La suerte está echada: cuando el juego termina en un juicio

En el contexto de bingos, casinos y loterías muchas son las situaciones que pueden darse que culminan con una causa en la justicia. Estafas, fallas o hasta la discusión por el horario han pasado por los estrados judiciales.

El 18 de octubre de 2007, un hombre estaba sentado en un tragamonedas del bingo de Chivilcoy y la suerte le era esquiva. A horas del mediodía esto cambió, accionó la palanca y en la máquina apareció el número 999.999,95. No había visto mal el hombre, era un millón de pesos, menos cinco centavos, lo que había ganado.

Los empleados del bingo le dijeron que debían consultar a personal jerárquico por el premio. Después aparecieron abogados del establecimiento que le explicaron que no podía cobrar porque había habido un “error de la máquina”. Tras una hora de discusiones lograron llevar al hombre al primer piso para “negociar”.

Lo aislaron, le ordenaron que apagara el celular, no lo dejaron verse con las personas con las que fue al bingo y lo presionaron para que aceptara poco más de 46 mil pesos. Después lo “escoltaron” hasta la ruta para que se fuera a Chacabuco, la ciudad de donde era. El hombre fue a la Justicia para que le pagaran todo lo que le faltaba cobrar del premio y los tribunales le dieron la razón.

“Había obtenido un importante premio y los directivos de la empresa no se lo reconocían. Hicieron que los acompañara solo a una oficina del establecimiento lejos de la sala, no les permitieron a sus abogados, a la escribana ni a sus familiares que estuvieran presentes. En estas condiciones, sin asesoramiento letrado y en evidente inferioridad de condiciones, y ante el riesgo de perderlo todo, es entendible que haya aceptado el ofrecimiento y firmara el recibo”, dijeron los jueces.

La Sala Primera de la Cámara en lo Civil y Comercial de Mercedes terminó dándole la razón y ordenó al bingo a que le pague al hombre lo que restaba del premio poco más de 950 mil pesos y 579 pesos por  “daños y perjuicios”. A Ambos montos se les deberán sumar los intereses desde 2007.

Revisar ilegalmente

En 2010 en el Casino de Buenos Aires se vivió una situación de similar tenor pero con un trabajador del propio casino. Al terminar la jornada laboral faltaban 200 pesos y el casino ordenó revisar a todos los empleados. Los llevaron al baño y los obligaron a desnudarse a todos para revisarlos. Estuvieron casi una hora en los baños.

Uno de los empleados que sufrió tal vejamen fue a la justicia laboral para ser resarcido y la Cámara del Trabajo condenó al casino a indemnizarlo porque consideraron que se excedió la empleadora en las facultades de control que posee sobre los trabajadores. Ordenaron indemnizar al trabajador con 4 mil pesos por los daños causados puesto que esa revisación compulsiva causo en el trabajador humillación y afectando su dignidad.

Un billetera en un casino

En Córdoba dos empleadas de un casino fueron despedidas por la entidad porque cuando encontraron una billetera de un cliente sacaron toda la plata que había allí y tiraron a la basura la misma. El hecho ocurrió en 2009 y las trabajadoras finalmente reconocieron el hecho y devolvieron la plata, sin embargo fueron echadas por “pérdida de confianza”.

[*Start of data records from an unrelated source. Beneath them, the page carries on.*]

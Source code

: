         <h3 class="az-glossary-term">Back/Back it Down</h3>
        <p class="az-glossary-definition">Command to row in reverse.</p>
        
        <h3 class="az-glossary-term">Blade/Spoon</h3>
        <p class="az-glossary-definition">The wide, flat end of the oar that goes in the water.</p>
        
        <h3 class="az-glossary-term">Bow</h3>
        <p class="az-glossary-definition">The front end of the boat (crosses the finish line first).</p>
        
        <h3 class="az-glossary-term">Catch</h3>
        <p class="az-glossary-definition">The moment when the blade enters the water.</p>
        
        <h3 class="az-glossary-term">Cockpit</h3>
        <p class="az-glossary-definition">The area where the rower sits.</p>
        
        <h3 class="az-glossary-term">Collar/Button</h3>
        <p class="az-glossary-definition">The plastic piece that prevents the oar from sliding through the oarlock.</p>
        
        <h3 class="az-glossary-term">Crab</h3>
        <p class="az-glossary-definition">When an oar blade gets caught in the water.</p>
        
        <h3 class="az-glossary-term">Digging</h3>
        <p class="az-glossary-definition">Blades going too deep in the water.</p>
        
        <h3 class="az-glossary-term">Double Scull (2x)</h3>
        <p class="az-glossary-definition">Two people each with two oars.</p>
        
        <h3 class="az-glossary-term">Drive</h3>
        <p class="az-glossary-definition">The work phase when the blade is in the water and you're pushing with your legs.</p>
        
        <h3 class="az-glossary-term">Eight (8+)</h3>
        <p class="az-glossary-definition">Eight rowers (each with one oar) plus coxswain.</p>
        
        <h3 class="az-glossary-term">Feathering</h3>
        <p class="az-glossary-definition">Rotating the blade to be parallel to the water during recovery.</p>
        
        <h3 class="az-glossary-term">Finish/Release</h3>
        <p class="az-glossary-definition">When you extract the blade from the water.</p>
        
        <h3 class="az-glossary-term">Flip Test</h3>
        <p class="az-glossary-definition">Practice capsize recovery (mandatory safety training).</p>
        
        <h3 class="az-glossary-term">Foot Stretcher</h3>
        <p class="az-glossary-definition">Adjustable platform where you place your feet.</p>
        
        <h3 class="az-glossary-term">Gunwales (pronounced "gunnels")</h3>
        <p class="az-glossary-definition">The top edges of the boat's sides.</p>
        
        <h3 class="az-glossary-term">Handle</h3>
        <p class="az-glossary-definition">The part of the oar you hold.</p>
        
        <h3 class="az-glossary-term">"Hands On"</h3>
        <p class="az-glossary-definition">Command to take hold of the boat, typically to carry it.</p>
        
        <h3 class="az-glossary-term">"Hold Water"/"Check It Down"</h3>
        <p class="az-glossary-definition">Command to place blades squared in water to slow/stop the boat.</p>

Una de las dos trabajadoras fue a la justicia considerando que su despido había sido arbitrario pero la Cámara del Trabajo de San Francisco lo avaló. Los jueces explicaron que “el personal de limpieza es el que más posibilidades tiene de encontrar objetos perdidos, precisamente por su tarea” y “sea que estuviera abandonada junto a una de las máquinas de juego o aún caída en el suelo, no ignoraban cómo debían proceder: entregársela al encargado de turno”.

Los límites en el horario

En 2010 un caso llegó hasta el máximo tribunal bonaerense cuando un bingo de la ciudad de Necochea consideró inconstitucional una norma que restringía el horario para el funcionamiento de esos establecimientos. Una ordenanza municipal los limitaba a funcionar desde las 18 horas aunque el bingo lo quería hacer desde las 10 de la mañana.

La Suprema Corte de Justicia de Buenos Aires rechazó el pedido de una medida cautelar que suspenda esa ordenanza porque la constitución provincial pone en cabeza de los municipios “cuestiones atinentes a la salubridad pública y las facultó para dictar ordenanzas y reglamentos vinculados con esa atribución”.